Constant background traffic for "product improvement" purposes would be completely unthinkable 20 years ago; now it's the norm. All this crap (and associated TLS handshakes) quickly adds up if all you've got is kilobits per second.

dspillett · 2024-06-13T16:36:09 1718296569

> Are you talking about the general "we"

I assume the general-ish “we”, where it is general to the likes of you and I (and that zeroxfe). There are likely many in the world stuck at the end of connections run over tech that this “general subset” would consider archaic, and that zeroxfe was implying their connections, while slow, may be similarly stable to ours back then.

Also, a low bandwidth stable connection could be one of many multiplexed through a higher bandwidth stable connection.

zeroxfe · 2024-06-13T16:55:31 1718297731

Let's not move the goalposts here :-) The context is an audio codec, not heavyweight web applications, in response to your question "Are there really many situations where a 10kbps connection would actually be stable enough to be usable?" And I'm saying yes, in that context, there are many situations, like VoIP, where 10kbps is usable.

Nobody here would argue that 10kbps is usable today for the "typical" browser-based Internet use.

bogwog · 2024-06-13T15:53:55 1718294035

I don't know what you consider "stable enough", but the 30% packet loss demo in the article is pretty impressive.

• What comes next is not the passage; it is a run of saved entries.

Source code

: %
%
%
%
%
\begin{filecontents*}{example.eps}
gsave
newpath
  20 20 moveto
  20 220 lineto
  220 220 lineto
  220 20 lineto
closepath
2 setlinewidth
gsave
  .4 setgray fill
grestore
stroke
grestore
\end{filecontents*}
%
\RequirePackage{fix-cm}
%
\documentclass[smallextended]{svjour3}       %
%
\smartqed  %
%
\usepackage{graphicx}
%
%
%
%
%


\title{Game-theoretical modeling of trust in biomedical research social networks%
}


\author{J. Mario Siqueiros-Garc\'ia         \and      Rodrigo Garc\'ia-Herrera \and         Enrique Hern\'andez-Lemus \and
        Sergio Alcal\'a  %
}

meindnoch · 2024-06-13T16:15:55 1718295355

>Are there really many situations where a 10kbps connection would actually be stable enough to be usable?

Scroll to this part of the article:

>Here are two audio samples at 14 kbps with heavy 30 percent receiver-side packet loss.

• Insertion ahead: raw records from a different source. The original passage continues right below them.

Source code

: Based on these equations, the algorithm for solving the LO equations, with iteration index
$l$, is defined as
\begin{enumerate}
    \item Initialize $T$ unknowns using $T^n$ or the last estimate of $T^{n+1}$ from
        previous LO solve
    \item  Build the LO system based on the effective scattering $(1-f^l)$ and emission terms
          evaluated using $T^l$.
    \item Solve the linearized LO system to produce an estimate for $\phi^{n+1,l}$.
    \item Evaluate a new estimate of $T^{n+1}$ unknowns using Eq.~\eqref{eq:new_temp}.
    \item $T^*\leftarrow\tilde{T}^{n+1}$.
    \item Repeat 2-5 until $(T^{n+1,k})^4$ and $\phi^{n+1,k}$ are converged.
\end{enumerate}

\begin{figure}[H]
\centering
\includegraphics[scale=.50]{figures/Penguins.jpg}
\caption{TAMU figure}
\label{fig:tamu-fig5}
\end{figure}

dspillett · 2024-06-13T16:30:39 1718296239

> Are there really many situations where a 10kbps connection would actually be stable enough to be usable?

Yes (most likely: that was an intuited “yes” not one born of actually checking facts!). There are many places still running things over POTS rather than anything like (A)DSL, line quality issues could push that down low and even if you have a stable 28kbit/s you might want to do something with it at the same time as the audio comms.

Also, you may be trying to cram multiple channels over a relatively slow (but stable) link. Given the quality of the audio when calling some support lines I suspect this is very common.

Furthermore, you might find a much faster unstable connection with a packet-loss “correcting” transport layered on top effectively producing a stable connection of much lesser speed (though you might get periods of <10kbit here due to prolonged dropouts and/or have to institute an artificial delay if the resend latency is high).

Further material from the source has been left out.